Ela o deixa e some nas escadinhas que leva ao porão. Ele fica pregado no timão. Olhos presos na linha do horizonte. Não pensa em nada! O vento em seu rosto o faz vibrar de emoção todo o resto se despedaça com a força do vento contra. O cheiro do mar, o cântico da branca espuma, o sopro da morna maré, esses doces ventos que já dispersaram muitas quimeras, muito mais que os vendavais de seus dias, o mar e as areias da praia fluem nele como os acordes de B.B. King num prenuncio de madrugada em que todos os azuis e os verdes já se foram. Agora seus sonhos são tão vagos que não encontram janelas nem portas só se deixam queimar bem antes que o sol desperte e que na musica de tantos dias e noites ele encontre violinos desafinados e descubra nela toda gama de coloração de vida rasgando estradas novas em esperança.
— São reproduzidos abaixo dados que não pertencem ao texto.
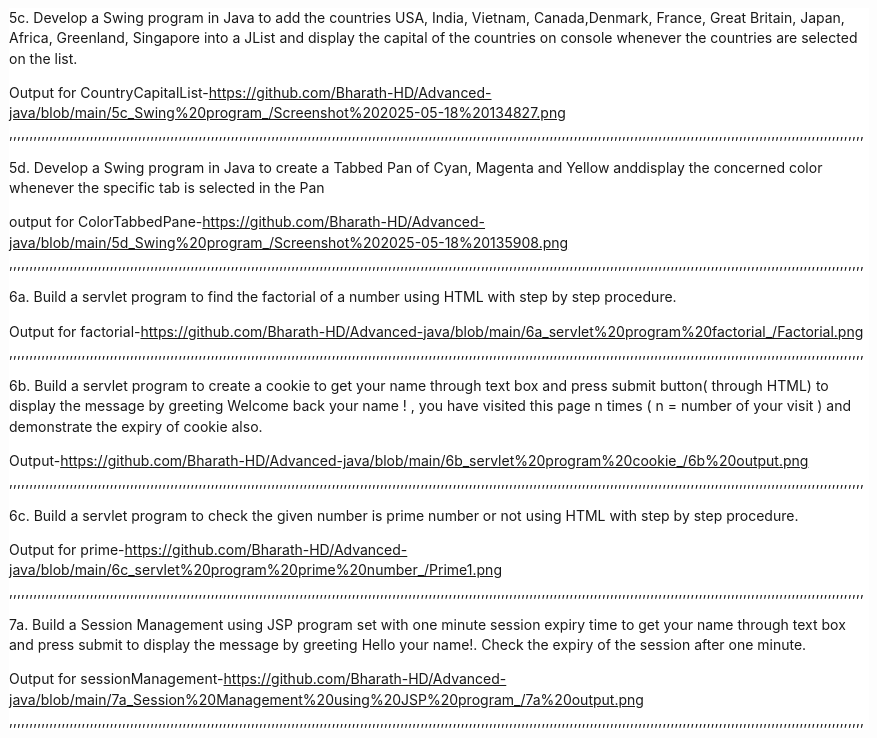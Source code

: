 5c. Develop a Swing program in Java to add the countries USA, India, Vietnam, Canada,Denmark, France, Great Britain, Japan, Africa, Greenland, Singapore into a JList and display the capital of the countries on console whenever the countries are selected on the list.

Output for CountryCapitalList-https://github.com/Bharath-HD/Advanced-java/blob/main/5c_Swing%20program_/Screenshot%202025-05-18%20134827.png
,,,,,,,,,,,,,,,,,,,,,,,,,,,,,,,,,,,,,,,,,,,,,,,,,,,,,,,,,,,,,,,,,,,,,,,,,,,,,,,,,,,,,,,,,,,,,,,,,,,,,,,,,,,,,,,,,,,,,,,,,,,,,,,,,,,,,,,,,,,,,,,,,,,,,,,,,,,,,,,,,,,,,,,,,,,,,,,,,,,,,,,,,,,,,,,,,,,,,,,,,,,,,,,,,,,,

5d. Develop a Swing program in Java to create a Tabbed Pan of Cyan, Magenta and Yellow anddisplay the concerned color whenever the specific tab is selected in the Pan

output for ColorTabbedPane-https://github.com/Bharath-HD/Advanced-java/blob/main/5d_Swing%20program_/Screenshot%202025-05-18%20135908.png
,,,,,,,,,,,,,,,,,,,,,,,,,,,,,,,,,,,,,,,,,,,,,,,,,,,,,,,,,,,,,,,,,,,,,,,,,,,,,,,,,,,,,,,,,,,,,,,,,,,,,,,,,,,,,,,,,,,,,,,,,,,,,,,,,,,,,,,,,,,,,,,,,,,,,,,,,,,,,,,,,,,,,,,,,,,,,,,,,,,,,,,,,,,,,,,,,,,,,,,,,,,,,,,,,,,,

6a. Build a servlet program to find the factorial of a number using HTML with step by step procedure.

Output for factorial-https://github.com/Bharath-HD/Advanced-java/blob/main/6a_servlet%20program%20factorial_/Factorial.png
,,,,,,,,,,,,,,,,,,,,,,,,,,,,,,,,,,,,,,,,,,,,,,,,,,,,,,,,,,,,,,,,,,,,,,,,,,,,,,,,,,,,,,,,,,,,,,,,,,,,,,,,,,,,,,,,,,,,,,,,,,,,,,,,,,,,,,,,,,,,,,,,,,,,,,,,,,,,,,,,,,,,,,,,,,,,,,,,,,,,,,,,,,,,,,,,,,,,,,,,,,,,,,,,,,,,

6b. Build a servlet program to create a cookie to get your name through text box and press submit button( through HTML) to display the message by greeting Welcome back your name ! , you have visited this page n times ( n = number of your visit ) and demonstrate the expiry of cookie also.

Output-https://github.com/Bharath-HD/Advanced-java/blob/main/6b_servlet%20program%20cookie_/6b%20output.png
,,,,,,,,,,,,,,,,,,,,,,,,,,,,,,,,,,,,,,,,,,,,,,,,,,,,,,,,,,,,,,,,,,,,,,,,,,,,,,,,,,,,,,,,,,,,,,,,,,,,,,,,,,,,,,,,,,,,,,,,,,,,,,,,,,,,,,,,,,,,,,,,,,,,,,,,,,,,,,,,,,,,,,,,,,,,,,,,,,,,,,,,,,,,,,,,,,,,,,,,,,,,,,,,,,,,

6c. Build a servlet program to check the given number is prime number or not using HTML with step by step procedure.

Output for prime-https://github.com/Bharath-HD/Advanced-java/blob/main/6c_servlet%20program%20prime%20number_/Prime1.png
,,,,,,,,,,,,,,,,,,,,,,,,,,,,,,,,,,,,,,,,,,,,,,,,,,,,,,,,,,,,,,,,,,,,,,,,,,,,,,,,,,,,,,,,,,,,,,,,,,,,,,,,,,,,,,,,,,,,,,,,,,,,,,,,,,,,,,,,,,,,,,,,,,,,,,,,,,,,,,,,,,,,,,,,,,,,,,,,,,,,,,,,,,,,,,,,,,,,,,,,,,,,,,,,,,,,

7a. Build a Session Management using JSP program set with one minute session expiry time to get your name through text box and press submit to display the message by greeting Hello your name!. Check the expiry of the session after one minute.

Output for sessionManagement-https://github.com/Bharath-HD/Advanced-java/blob/main/7a_Session%20Management%20using%20JSP%20program_/7a%20output.png
,,,,,,,,,,,,,,,,,,,,,,,,,,,,,,,,,,,,,,,,,,,,,,,,,,,,,,,,,,,,,,,,,,,,,,,,,,,,,,,,,,,,,,,,,,,,,,,,,,,,,,,,,,,,,,,,,,,,,,,,,,,,,,,,,,,,,,,,,,,,,,,,,,,,,,,,,,,,,,,,,,,,,,,,,,,,,,,,,,,,,,,,,,,,,,,,,,,,,,,,,,,,,,,,,,,,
= *E se perguntarem por mim?. . . - Ah! Que digam que eu não existo mais.
Passam apenas 10 minutos que parecem horas. Ele sente a presença da moça e diz sem olhar para trás com toda atenção no horizonte como ela havia pedido:
= Tudo bem com você?
- Sim, obrigada! Já pode soltar o leme estou aqui.
Ele chega a se sentir leve ao soltar... Foi a primeira vez que guiou um barco, “embora não havia transito” pensa ele, e não deixa de dar um sorriso. Passa a mão pelos cabelos tentando arrumá-los e só então olha para moça... Com o rosto lavado. Ela é muito bonita! O rosto delicado, olhos muito negro de expressões tristes... Ela também soltou os cabelos que o vento parecia querer levar, Eram encaracolados, até os ombros e os caracóis bailavam ao vento. Estava vestindo uma camiseta branca larga que vez ou outra o vento brincava grudando-a em seu corpo e desenhando suas formas bonitas, continuava com as meias. Tinha um ar sensual, mas inocente e lhe disse:
- Pode ir até lá embaixo lavar-se, tem toalhas limpas no banheiro. Se quiser tirar a fantasia pode usar uma de minhas camisetas só não tem a parte de baixo.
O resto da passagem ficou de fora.